In God alone my soul can find rest and peace,
in God my peace and joy.
Only in God my soul can find its rest,
find its rest and peace.
– from the Taizé Community
We have all had those days. Where all your waking hours are filled to the brim with meetings, tasks, checklists, appointments, responsibilities. From sunrise to sunset, you’re just plain busy. Then sometimes these days continue into weeks, and maybe even into months. It feels like no break is in sight.
Don’t get me wrong; I’m blessed for all the things I get to do in my time, no matter how busy I am. I get to to take long weekend trips to visit family in Minnesota. I can bring my car in for its long overdue oil change and tire alignment. I can clean my apartment when that’s long overdue. All good and important things.
But our souls cannot sustain never-ending chaos for long. They weren’t meant to; they were made to Sabbath.
Historically and practically, the Sabbath, or Shabbat, is taking a day of rest. No work, no lists, limited distractions, just rest to glorify God.
The practice of Sabbath brings me back to my three months in Israel. Shabbat begins every Friday at sunset, and does not end until Saturday at sunset. During this day of rest, it truly is a time of stillness. Most of the stores are closed. The streets are empty. People have a simple dinner at home with friends or family. It’s a time set aside not to run errands or manage your checklist. It’s a time to be doing what God so most enjoys for us: building relationships with our fellow brothers and sisters.

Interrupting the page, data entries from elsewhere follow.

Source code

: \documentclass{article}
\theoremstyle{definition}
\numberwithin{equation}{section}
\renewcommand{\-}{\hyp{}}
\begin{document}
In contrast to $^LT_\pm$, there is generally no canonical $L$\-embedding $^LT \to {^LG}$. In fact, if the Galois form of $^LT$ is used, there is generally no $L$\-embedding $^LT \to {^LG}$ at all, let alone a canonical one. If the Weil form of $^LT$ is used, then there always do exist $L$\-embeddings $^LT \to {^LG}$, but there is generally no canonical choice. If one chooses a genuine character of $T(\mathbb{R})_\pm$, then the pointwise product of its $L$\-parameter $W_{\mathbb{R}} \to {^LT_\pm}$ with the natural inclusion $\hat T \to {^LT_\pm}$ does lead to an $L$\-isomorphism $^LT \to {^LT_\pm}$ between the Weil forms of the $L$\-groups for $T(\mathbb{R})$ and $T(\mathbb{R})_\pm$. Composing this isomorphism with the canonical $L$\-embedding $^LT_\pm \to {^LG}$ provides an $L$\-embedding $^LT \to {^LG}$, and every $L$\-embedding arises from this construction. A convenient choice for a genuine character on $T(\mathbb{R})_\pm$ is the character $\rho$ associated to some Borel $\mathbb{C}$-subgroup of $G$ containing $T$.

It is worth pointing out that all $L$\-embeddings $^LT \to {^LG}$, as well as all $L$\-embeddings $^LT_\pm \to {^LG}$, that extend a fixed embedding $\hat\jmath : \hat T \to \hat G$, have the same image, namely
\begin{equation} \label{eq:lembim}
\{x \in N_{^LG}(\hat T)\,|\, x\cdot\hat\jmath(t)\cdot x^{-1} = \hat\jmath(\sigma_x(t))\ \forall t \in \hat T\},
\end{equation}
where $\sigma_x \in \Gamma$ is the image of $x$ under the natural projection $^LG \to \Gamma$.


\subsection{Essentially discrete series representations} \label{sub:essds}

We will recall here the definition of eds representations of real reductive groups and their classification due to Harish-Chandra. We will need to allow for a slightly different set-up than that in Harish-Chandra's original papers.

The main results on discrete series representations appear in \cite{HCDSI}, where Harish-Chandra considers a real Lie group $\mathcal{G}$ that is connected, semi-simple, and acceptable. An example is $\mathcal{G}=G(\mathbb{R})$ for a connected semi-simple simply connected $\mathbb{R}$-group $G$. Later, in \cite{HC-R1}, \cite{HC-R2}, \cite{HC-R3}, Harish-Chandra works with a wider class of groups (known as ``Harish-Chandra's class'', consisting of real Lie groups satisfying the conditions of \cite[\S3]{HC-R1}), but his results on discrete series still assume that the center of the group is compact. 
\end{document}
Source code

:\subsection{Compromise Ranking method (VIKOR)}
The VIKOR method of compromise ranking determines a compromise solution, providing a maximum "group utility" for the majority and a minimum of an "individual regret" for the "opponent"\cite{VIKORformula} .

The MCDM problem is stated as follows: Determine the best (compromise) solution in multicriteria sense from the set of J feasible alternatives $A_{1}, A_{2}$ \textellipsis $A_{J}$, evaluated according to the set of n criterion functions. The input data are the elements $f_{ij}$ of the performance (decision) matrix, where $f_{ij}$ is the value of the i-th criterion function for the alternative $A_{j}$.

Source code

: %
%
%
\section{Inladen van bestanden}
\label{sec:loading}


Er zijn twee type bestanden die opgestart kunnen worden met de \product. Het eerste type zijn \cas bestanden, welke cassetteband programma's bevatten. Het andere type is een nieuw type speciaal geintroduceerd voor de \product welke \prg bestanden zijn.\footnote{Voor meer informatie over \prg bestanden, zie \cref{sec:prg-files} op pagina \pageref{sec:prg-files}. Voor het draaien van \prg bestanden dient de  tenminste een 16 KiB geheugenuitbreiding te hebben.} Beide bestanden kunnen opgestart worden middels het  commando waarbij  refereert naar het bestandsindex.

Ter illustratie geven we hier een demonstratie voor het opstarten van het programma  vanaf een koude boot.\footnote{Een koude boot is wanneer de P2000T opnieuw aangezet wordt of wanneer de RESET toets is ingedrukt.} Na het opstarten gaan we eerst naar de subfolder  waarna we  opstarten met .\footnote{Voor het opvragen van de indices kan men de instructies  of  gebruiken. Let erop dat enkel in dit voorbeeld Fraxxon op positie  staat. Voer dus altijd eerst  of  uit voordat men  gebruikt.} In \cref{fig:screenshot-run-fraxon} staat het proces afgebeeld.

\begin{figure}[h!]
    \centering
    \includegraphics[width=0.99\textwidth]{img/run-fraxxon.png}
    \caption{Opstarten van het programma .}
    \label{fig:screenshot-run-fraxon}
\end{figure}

To participate in Sabbath feels so counter cultural these days. In our culture of production and being the best, we’re told if we’re not always doing something, we’re falling behind. We’re failing. But it can be tough to feel God in the busyness of life; we need stillness and rest too.
While you can’t use every day, or even an entire day, to Sabbath and find God’s rest and peace, you can still take small, intentional moments to refuel and reconnect with God and neighbor. Set aside phones, computers, work, have intentional conversations and spend time resting with family and friends.
As we enter into this season of Lent, consider different spiritual disciplines you may incorporate into your life to more fully experience the presence of Christ; do that which our souls were meant for.